Thursday, October 8, 2009

King Leopold's Ghost

King Leopold's Ghost: A Story of Greed, Terror, and Heroism in Colonial Africa
by Adam Hochschild

At the turn of the century, as the European powers were carving up Africa, King Leopold II of Belgium carried out a genocidal plundering of the territory surrounding the Congo River. Ultimately slashing the area's population by ten million, he still managed to shrewdly cultivate his reputation as a great humanitarian. A tale far richer than any novelist could invent, King Leopold's Ghost is the "absorbing and horrifying account" (Los Angeles Times) of a megalomaniac of monstrous proportions. It is also the deeply moving portrait of those who fought Leopold: a brave handful of missionaries, travelers, and young idealists who went to Africa for work or adventure but unexpectedly found themselves witnesses to a holocaust and participants in the twentieth century's first great human rights movement.

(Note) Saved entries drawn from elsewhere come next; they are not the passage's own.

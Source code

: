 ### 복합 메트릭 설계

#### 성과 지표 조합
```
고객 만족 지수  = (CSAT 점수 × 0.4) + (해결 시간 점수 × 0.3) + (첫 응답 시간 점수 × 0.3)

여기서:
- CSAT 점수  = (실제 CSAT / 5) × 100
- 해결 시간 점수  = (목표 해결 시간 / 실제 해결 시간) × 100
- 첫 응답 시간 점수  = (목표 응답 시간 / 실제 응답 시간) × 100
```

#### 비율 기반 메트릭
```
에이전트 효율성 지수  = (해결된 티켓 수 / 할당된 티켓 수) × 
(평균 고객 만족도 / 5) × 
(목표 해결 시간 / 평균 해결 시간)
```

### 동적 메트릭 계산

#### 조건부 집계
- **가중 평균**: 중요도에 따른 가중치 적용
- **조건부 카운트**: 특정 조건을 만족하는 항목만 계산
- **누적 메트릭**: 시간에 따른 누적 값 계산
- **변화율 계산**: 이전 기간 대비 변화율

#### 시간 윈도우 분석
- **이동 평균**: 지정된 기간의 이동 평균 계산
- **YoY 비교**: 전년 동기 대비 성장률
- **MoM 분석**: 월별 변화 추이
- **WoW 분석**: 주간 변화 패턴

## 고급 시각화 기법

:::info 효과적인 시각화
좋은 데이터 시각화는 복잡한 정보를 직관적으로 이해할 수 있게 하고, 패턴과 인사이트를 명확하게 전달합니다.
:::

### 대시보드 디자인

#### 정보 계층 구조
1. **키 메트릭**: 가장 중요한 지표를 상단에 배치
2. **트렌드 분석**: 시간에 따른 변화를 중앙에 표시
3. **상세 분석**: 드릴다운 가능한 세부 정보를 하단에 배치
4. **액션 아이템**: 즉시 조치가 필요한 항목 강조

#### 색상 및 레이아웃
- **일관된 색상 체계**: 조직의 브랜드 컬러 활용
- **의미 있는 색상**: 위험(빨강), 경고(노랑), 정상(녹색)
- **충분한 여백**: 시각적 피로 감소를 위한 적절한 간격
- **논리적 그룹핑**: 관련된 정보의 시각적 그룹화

Born the son of a mining company executive, Adam Hochschild visited apartheid-era South Africa during his teens and observed the injustices of racism. He subsequently became active politically, joining the civil rights movement, demonstrating against the Vietnam War, and co-founding the activist magazine Mother Jones. His National Book Award-nominated Bury the Chains is a fascinating look at the British abolitionist movement of the late 1700s.